▸ **What to work on**:
Within the data below, count every line that includes "your" and report the total alone.

[[ Supplied entries open ]]

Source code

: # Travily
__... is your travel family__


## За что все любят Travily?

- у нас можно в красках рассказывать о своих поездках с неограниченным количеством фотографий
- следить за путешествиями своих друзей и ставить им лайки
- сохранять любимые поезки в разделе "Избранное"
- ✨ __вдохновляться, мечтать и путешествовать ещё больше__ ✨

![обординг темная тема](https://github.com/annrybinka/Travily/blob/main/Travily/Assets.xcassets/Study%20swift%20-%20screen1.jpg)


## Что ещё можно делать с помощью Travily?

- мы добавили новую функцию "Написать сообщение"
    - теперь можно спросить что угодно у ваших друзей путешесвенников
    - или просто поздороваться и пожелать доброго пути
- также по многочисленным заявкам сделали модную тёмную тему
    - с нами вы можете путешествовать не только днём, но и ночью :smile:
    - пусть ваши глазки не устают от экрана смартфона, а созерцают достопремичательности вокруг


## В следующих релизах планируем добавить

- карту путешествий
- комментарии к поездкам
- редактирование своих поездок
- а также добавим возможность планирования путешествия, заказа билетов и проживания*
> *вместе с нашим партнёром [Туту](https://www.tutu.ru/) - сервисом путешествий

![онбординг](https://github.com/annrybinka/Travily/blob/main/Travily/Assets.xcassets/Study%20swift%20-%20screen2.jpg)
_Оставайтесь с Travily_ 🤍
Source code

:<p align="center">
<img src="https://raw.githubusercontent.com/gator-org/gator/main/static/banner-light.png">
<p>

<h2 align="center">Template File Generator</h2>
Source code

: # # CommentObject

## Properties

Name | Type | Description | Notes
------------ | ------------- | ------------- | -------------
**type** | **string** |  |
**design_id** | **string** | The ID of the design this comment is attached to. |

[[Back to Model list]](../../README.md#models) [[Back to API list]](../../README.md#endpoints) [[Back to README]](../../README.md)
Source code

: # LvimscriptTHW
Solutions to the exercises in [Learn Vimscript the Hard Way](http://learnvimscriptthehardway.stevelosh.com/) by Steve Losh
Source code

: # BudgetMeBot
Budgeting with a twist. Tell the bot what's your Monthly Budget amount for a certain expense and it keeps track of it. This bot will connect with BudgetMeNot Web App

[[ Supplied entries closed ]]

▸ **Task answer**:
2